Two additional bona fide exclusive targets of SGK1 activity are NHE3 (Sandu et al., 2006; Wang, Sun, Lang, & Yun, 2005) and ENAC (Arteaga & Canessa, 2005; Lu et al., 2010). SGK-mediated phosphorylation of NHE3 (Na+/H+ exchanger 3) increases its activity toward the transcellular reabsorption of Na+ and HCO3 in the kidney and intestine (Wang et al., 2005). Phosphorylation of the epithelial sodium (Na+) channel (ENaC), instead, activates Na+ transport in the distal nephron.

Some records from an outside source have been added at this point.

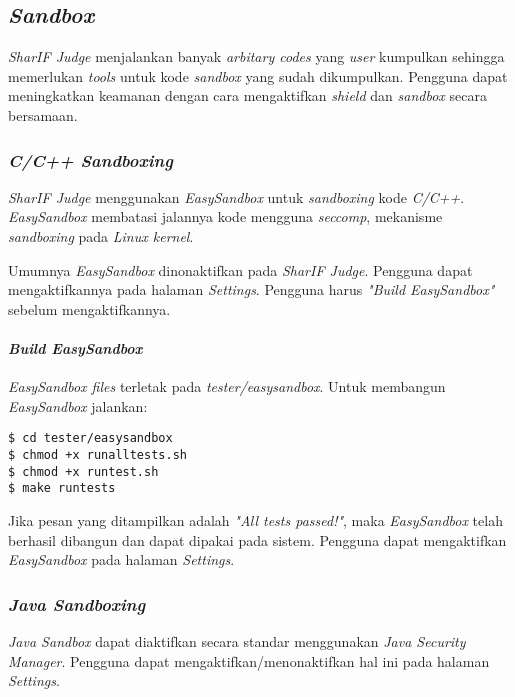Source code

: \subsection{\textit{Sandbox}}
\label{subsec:sandbox}
\textit{SharIF Judge} menjalankan banyak \textit{arbitary codes} yang \textit{user} kumpulkan sehingga memerlukan \textit{tools} untuk kode \textit{sandbox} yang sudah dikumpulkan. Pengguna dapat meningkatkan keamanan dengan cara mengaktifkan \textit{shield} dan \textit{sandbox} secara bersamaan.

\subsubsection{\textit{C/C++ Sandboxing}}
\label{subsubsec:sandbox_c/c++}
\textit{SharIF Judge} menggunakan \textit{EasySandbox} untuk \textit{sandboxing} kode \textit{C/C++}. \textit{EasySandbox} membatasi jalannya kode mengguna \textit{seccomp}, mekanisme \textit{sandboxing} pada \textit{Linux kernel}.

Umumnya \textit{EasySandbox} dinonaktifkan pada \textit{SharIF Judge}. Pengguna dapat mengaktifkannya pada halaman \textit{Settings}. Pengguna harus \textit{"Build EasySandbox"} sebelum mengaktifkannya.

\paragraph{\textit{Build EasySandbox}}

\textit{EasySandbox files} terletak pada \textit{tester/easysandbox}. Untuk membangun \textit{EasySandbox} jalankan:

\begin{lstlisting}[basicstyle=\ttfamily, frame=single,
columns=fullflexible, keepspaces=true, breaklines=true, label=ls:18]
$ cd tester/easysandbox
$ chmod +x runalltests.sh
$ chmod +x runtest.sh
$ make runtests
\end{lstlisting}

Jika pesan yang ditampilkan adalah \textit{"All tests passed!"}, maka \textit{EasySandbox} telah berhasil dibangun dan dapat dipakai pada sistem. Pengguna dapat mengaktifkan \textit{EasySandbox} pada halaman \textit{Settings}.

\subsubsection{\textit{Java Sandboxing}}
\label{subsubsec:java_sandbox}
\textit{Java Sandbox} dapat diaktifkan secara standar menggunakan \textit{Java Security Manager}. Pengguna dapat mengaktifkan/menonaktifkan hal ini pada halaman \textit{Settings}.

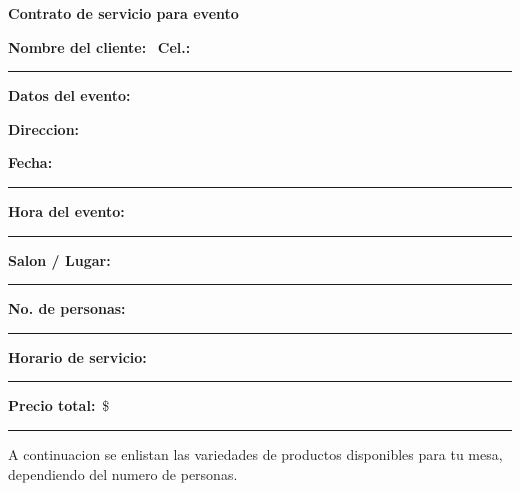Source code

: \documentclass[letterpaper,11pt]{article}
\newcommand{\linefield}[1]{\textbf{#1}\ \hrulefill}
\begin{document}
\begin{center}
    {\Large \textbf{Contrato de servicio para evento}}
\end{center}

\vspace{0.4cm}

\linefield{Nombre del cliente:}\hspace{0.5cm}
\textbf{Cel.:}\ \rule{4cm}{0.4pt}

\vspace{0.3cm}

\linefield{Datos del evento:}

\vspace{0.3cm}

\linefield{Direccion:}

\vspace{0.3cm}

\textbf{Fecha:}\ \rule{4.6cm}{0.4pt}
\hspace{0.5cm}
\textbf{Hora del evento:}\ \rule{4.4cm}{0.4pt}

\vspace{0.3cm}

\textbf{Salon / Lugar:}\ \rule{10.8cm}{0.4pt}

\vspace{0.3cm}

\textbf{No. de personas:}\ \rule{4.2cm}{0.4pt}
\hspace{0.4cm}
\textbf{Horario de servicio:}\ \rule{4cm}{0.4pt}

\vspace{0.3cm}

\textbf{Precio total:}\ \$\rule{4cm}{0.4pt}

\vspace{0.45cm}

\begin{center}
\small
A continuacion se enlistan las variedades de productos disponibles para tu mesa,\\
dependiendo del numero de personas.
\end{center}

\vspace{0.25cm}
\end{document}

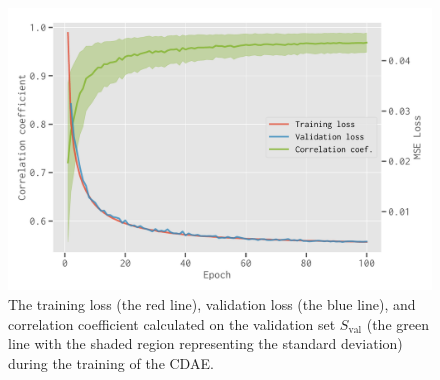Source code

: \documentclass[letters,a4paper,fleqn,usenatbib]{mnras}
\newcommand{\R}[1]{\mathrm{#1}}
\begin{document}
\begin{figure}
  \centering
  \includegraphics[width=\columnwidth]{cdae-train}
  \caption{\label{fig:train}%
    The training loss (the red line), validation loss (the blue line),
    and correlation coefficient calculated on the validation set
    $S_{\R{val}}$ (the green line with the shaded region representing
    the standard deviation) during the training of the CDAE.
  }
\end{figure}
\end{document}
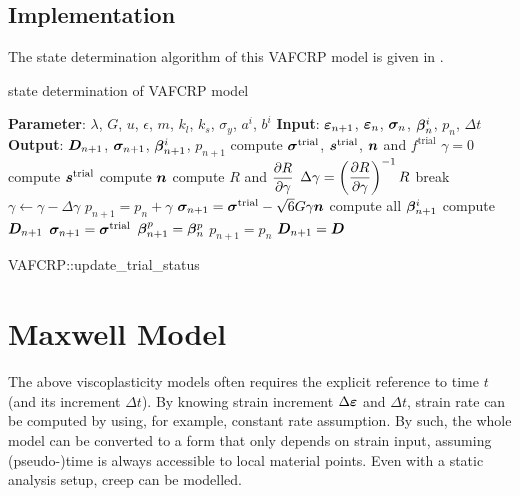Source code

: \subsection{Implementation}
The state determination algorithm of this VAFCRP model is given in .
\begin{breakablealgorithm}
\caption{state determination of VAFCRP model}\label{algo:vafcrp_model}
\begin{algorithmic}
\State \textbf{Parameter}: $\lambda$, $G$, $u$, $\epsilon$, $m$, $k_l$, $k_s$, $\sigma_y$, $a^i$, $b^i$
\State \textbf{Input}: $\bm{\varepsilon}_{n+1}$, $\bm{\varepsilon}_n$, $\bm{\sigma}_n$, $\bm{\beta}_n^i$, $p_n$, $\Delta{}t$
\State \textbf{Output}: $\bm{D}_{n+1}$, $\bm{\sigma}_{n+1}$, $\bm{\beta}_{n+1}^i$, $p_{n+1}$
\State compute $\bm{\sigma}^\text{trial}$, $\bm{s}^\text{trial}$, $\bm{n}$ and $f^\text{trial}$
\State $\gamma=0$
\State compute $\bm{s}^\text{trial}$
\State compute $\bm{n}$
\State compute $R$ and $\dfrac{\partial{R}}{\partial{\gamma}}$
\State $\Delta\gamma=\left(\dfrac{\partial{R}}{\partial{\gamma}}\right)^{-1}R$
\State break
\EndIf
\State $\gamma\leftarrow\gamma-\Delta\gamma$
\State $p_{n+1}=p_n+\gamma$
\EndWhile
\State $\bm{\sigma}_{n+1}=\bm{\sigma}^\text{trial}-\sqrt{6}G\gamma\bm{n}$
\State compute all $\bm{\beta}_{n+1}^i$
\State compute $\bm{D}_{n+1}$
\Else
\State $\bm{\sigma}_{n+1}=\bm{\sigma}^\text{trial}$
\State $\bm{\beta}^p_{n+1}=\bm{\beta}^p_n$
\State $p_{n+1}=p_n$
\State $\bm{D}_{n+1}=\bm{D}$
\EndIf
\end{algorithmic}
\end{breakablealgorithm}
\begin{cppcode}
VAFCRP::update_trial_status
\end{cppcode}
\section{Maxwell Model}
The above viscoplasticity models often requires the explicit reference to time $t$ (and its increment $\Delta{}t$). By knowing strain increment $\Delta{}\bm{\varepsilon}$ and $\Delta{}t$, strain rate can be computed by using, for example, constant rate assumption. By such, the whole model can be converted to a form that only depends on strain input, assuming (pseudo-)time is always accessible to local material points. Even with a static analysis setup, creep can be modelled.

One particularly relevant feature of SGK1 and AKT is the ability to engage in opportunistic compensation when one of the two kinases is genetically repressed or pharmacologically inhibited. This notion might explain, for example, the reported ability of SGK1 to phosphorylate, in vitro or in overexpression conditions, AKT substrates such as GSK3β and FOXO3 (Brunet et al., 2001; Kobayashi & Cohen, 1999), and that of AKT to phosphorylate NDRG2 (Burchfield et al., 2004).

More importantly, breast cancer cells with high Akt activity and low SGK1 expression display significant NDRG1 phosphorylation that is suppressed by Akt inhibitors (Sommer et al., 2013). Furthermore, in the presence of a PI3K inhibitor that completely blocks AKT activity, SGK1 can directly phosphorylate TSC2, a bona fide AKT substrate, thus activating mTORC1 (Castel et al., 2016) (see later).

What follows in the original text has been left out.